Wasn’t crazy about how it looked in the pan, but had hopes I’d like them when it was all done. At least one of the sites I read sa that it had to sit for 2 days. So in the meantime I read more directions about speckle dyeing yarn and measured out a cotton warp for 3 scarves. Learned my lesson about dyeing outside so am set up in my basement.


Meanwhile I spoke to my dyeing teacher who strongly recommended I not do it with the dye powder for safety reasons, so I use the eye dropper technique I’d seen here. As suggested, I left plenty of white areas.


Then it’s a 2 day process from here, too. Batching overnight till the next day, then sitting in water for another day.

So I figured I’d do some immersion dyeing of weft yarns for the speckle-dyed warp. First time I’ve done this, too, except for with Rit dyes. Here are the 3 skeins in their individual dye vats.

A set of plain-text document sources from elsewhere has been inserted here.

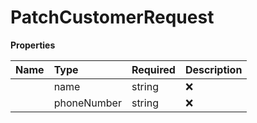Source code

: # PatchCustomerRequest



**Properties**

| Name | Type | Required | Description |
| :-------- | :----------| :----------| :----------|
    | name | string | ❌ |  |
    | phoneNumber | string | ❌ |  |




<!-- This file was generated by liblab | https://liblab.com/ -->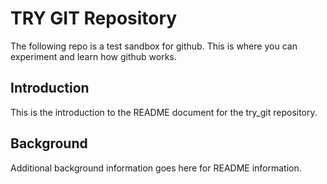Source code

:# TRY GIT Repository #

The following repo is a test sandbox for github. This is where you can experiment and learn how github works.

## Introduction ##

This is the introduction to the README document for the try_git repository.

## Background ##

Additional background information goes here for README information.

They only had to sit in the dye bath for about an hour, than overnight in water. Here they are at the end of that overnight sit.


And an unlovely picture of some really lovely yarns. Very solid colors, lots of depth of color – much more than I’d intended, actually, but I love each of them.


By now I could go back to the socks. Ugh. I didn’t like them at all. Looks like something from a horror movie.


So I figured I’d overdye them with the blue koolaid. Even worse! Now they look ugly and dirty!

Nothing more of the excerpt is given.